Zeolite-like MOF nanocrystals incorporated 6FDA-polyimide mixed-matrix membranes for CO₂/CH₄ separation

MOF mixed-matrix membranes (MMMs) are regarded as promising candidates for energy-efficient natural gas purification. This work reports the fabrication of high-performance 6FDA-polyimide MMMs, based on the incorporation of zeolite-like MOF (ZMOF) as fillers, and their associated permeation studies for CO₂/CH₄ separation. To eliminate micron-sized crystals, a facile repeating sedimentation approach was used to harvest nanocrystals from the as-synthesized bulk ZMOF crystalline powder material. This enables the deployment of ZMOF nanocrystals with relatively uniform dimension and morphology in the polymer matrix. Typical 6FDA-polyimides encompassing distinct diamine moieties (6FDA-DAM, 6FDA-DETDA-DABA or PDMC) were explored as polymer matrices to disclose the transport property matching the hosted ZMOF filler.

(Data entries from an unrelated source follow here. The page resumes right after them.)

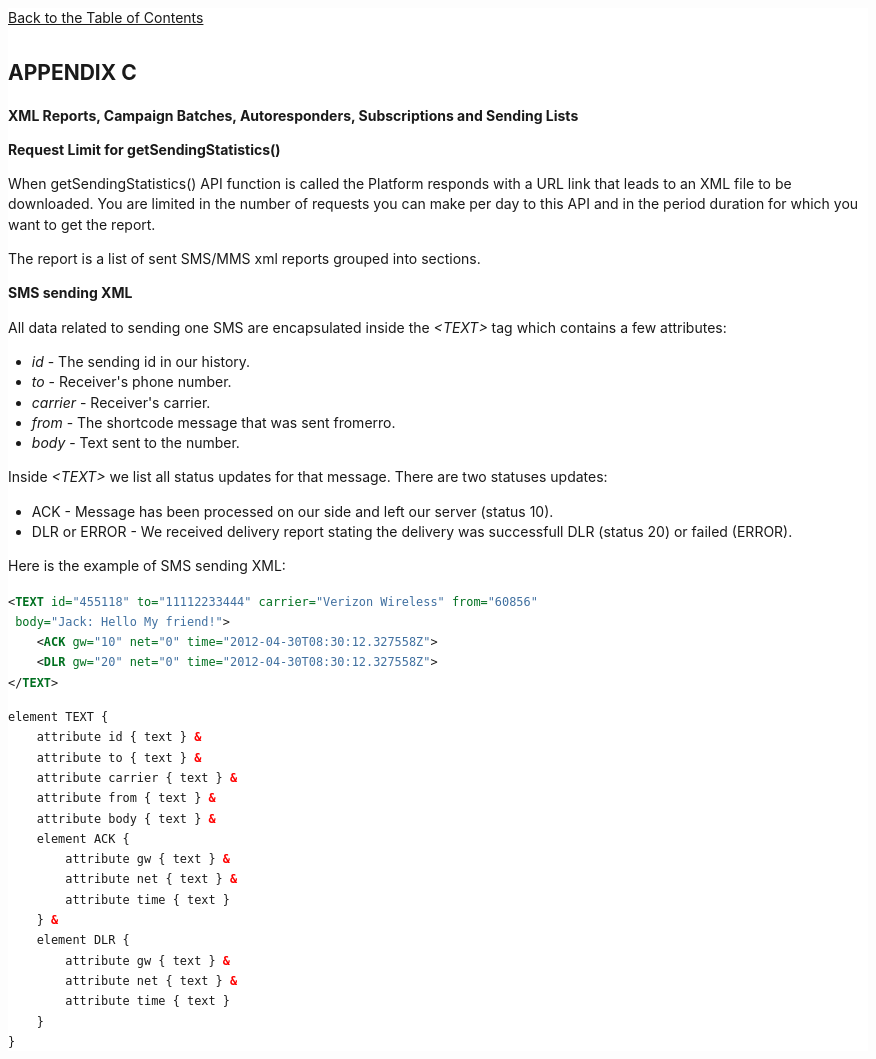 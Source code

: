 [Back to the Table of Contents](/1.3/README.md)

## APPENDIX C

__XML Reports, Campaign Batches, Autoresponders, Subscriptions and Sending Lists__

__Request Limit for getSendingStatistics()__

When getSendingStatistics() API function is called the Platform responds with a URL link that leads to an XML file to be downloaded. You are limited in the number of requests you can make per day to this API and in the period duration for which you want to get the report.

The report is a list of sent SMS/MMS xml reports grouped into sections.

__SMS sending XML__

All data related to sending one SMS are encapsulated inside the *&lt;TEXT&gt;* tag which contains a few attributes:

- *id* - The sending id in our history.
- *to* - Receiver's phone number.
- *carrier* - Receiver's carrier.
- *from* - The shortcode message that was sent fromerro.
- *body* - Text sent to the number.


Inside *&lt;TEXT&gt;* we list all status updates for that message. There are two statuses updates:

- ACK - Message has been processed on our side and left our server (status 10).
- DLR or ERROR - We received delivery report stating the delivery was successfull DLR (status 20) or failed (ERROR).

Here is the example of SMS sending XML:
```xml
<TEXT id="455118" to="11112233444" carrier="Verizon Wireless" from="60856" 
 body="Jack: Hello My friend!">
    <ACK gw="10" net="0" time="2012-04-30T08:30:12.327558Z">
    <DLR gw="20" net="0" time="2012-04-30T08:30:12.327558Z">
</TEXT>
```

```xml
element TEXT {
    attribute id { text } &
    attribute to { text } &
    attribute carrier { text } &
    attribute from { text } &
    attribute body { text } &
    element ACK {
        attribute gw { text } &
        attribute net { text } &
        attribute time { text }
    } &
    element DLR {
        attribute gw { text } &
        attribute net { text } &
        attribute time { text }
    }
}
```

Mixed-gas permeation measurements revealed that the incorporation of the ZMOF filler affords a concurrent enhancement of the CO₂ permeability and the CO₂/CH₄ selectivity for the three tested 6FDA-polyimides. Particularly, the highly permeable 6FDA-DAM showed a considerably enhanced performance for CO₂/CH₄ that transcends the 2008 Robeson upper-bound. Detailed analysis of the sorption data and diffusion coefficients suggest that the enhanced transport property in the ZMOF-based MMM is plausibly attributed to the combination of the higher CO₂ sorption capacity and selectivity, and favorable gas diffusivity via the CO₂-philic framework of ZMOF in moderately confined pores.